(Collected data entries)
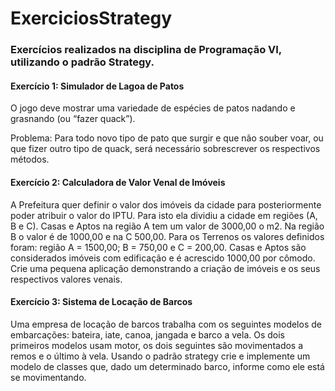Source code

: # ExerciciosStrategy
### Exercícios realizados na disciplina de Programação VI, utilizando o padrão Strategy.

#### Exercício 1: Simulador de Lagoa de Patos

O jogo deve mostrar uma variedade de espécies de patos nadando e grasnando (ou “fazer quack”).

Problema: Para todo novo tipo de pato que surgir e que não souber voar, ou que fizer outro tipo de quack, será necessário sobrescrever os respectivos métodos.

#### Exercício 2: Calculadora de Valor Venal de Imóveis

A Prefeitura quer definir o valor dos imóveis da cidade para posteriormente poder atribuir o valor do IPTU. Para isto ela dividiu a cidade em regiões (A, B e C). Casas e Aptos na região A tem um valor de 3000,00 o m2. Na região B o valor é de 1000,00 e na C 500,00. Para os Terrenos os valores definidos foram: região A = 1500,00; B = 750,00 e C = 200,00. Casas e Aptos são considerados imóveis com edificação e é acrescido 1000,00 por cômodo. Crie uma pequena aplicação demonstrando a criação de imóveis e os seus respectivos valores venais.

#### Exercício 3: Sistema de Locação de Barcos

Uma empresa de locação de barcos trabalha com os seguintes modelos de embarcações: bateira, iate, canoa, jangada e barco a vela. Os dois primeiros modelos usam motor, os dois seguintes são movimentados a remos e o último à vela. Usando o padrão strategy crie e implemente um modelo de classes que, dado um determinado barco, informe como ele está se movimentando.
...
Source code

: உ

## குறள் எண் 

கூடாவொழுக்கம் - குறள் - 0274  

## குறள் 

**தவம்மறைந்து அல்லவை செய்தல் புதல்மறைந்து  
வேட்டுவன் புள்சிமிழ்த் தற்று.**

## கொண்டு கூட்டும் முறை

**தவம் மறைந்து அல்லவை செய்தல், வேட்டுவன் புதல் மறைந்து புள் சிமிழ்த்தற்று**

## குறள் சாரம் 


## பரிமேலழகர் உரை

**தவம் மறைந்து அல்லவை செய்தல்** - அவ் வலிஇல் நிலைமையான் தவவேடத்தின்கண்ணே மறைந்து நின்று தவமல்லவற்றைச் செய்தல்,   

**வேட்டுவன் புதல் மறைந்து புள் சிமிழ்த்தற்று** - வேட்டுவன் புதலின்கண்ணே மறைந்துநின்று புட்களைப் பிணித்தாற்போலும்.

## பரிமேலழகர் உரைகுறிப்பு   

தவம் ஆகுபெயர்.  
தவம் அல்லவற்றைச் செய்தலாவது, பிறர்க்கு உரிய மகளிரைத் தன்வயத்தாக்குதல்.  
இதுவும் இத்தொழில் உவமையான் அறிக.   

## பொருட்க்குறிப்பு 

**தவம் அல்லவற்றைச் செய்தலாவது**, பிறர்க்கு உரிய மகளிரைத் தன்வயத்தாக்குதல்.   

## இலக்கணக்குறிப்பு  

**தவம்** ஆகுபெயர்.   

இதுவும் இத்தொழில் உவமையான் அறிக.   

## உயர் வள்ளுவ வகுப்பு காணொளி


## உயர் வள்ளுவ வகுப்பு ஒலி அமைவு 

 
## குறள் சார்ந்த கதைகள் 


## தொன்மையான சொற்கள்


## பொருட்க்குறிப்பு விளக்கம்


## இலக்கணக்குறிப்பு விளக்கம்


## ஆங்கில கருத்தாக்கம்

◆ **What needs to be done**: Lines holding the word "respectivos" are the answer; copy each one from the records above.

◆ **Result**:
Problema: Para todo novo tipo de pato que surgir e que não souber voar, ou que fizer outro tipo de quack, será necessário sobrescrever os respectivos métodos.
A Prefeitura quer definir o valor dos imóveis da cidade para posteriormente poder atribuir o valor do IPTU. Para isto ela dividiu a cidade em regiões (A, B e C). Casas e Aptos na região A tem um valor de 3000,00 o m2. Na região B o valor é de 1000,00 e na C 500,00. Para os Terrenos os valores definidos foram: região A = 1500,00; B = 750,00 e C = 200,00. Casas e Aptos são considerados imóveis com edificação e é acrescido 1000,00 por cômodo. Crie uma pequena aplicação demonstrando a criação de imóveis e os seus respectivos valores venais.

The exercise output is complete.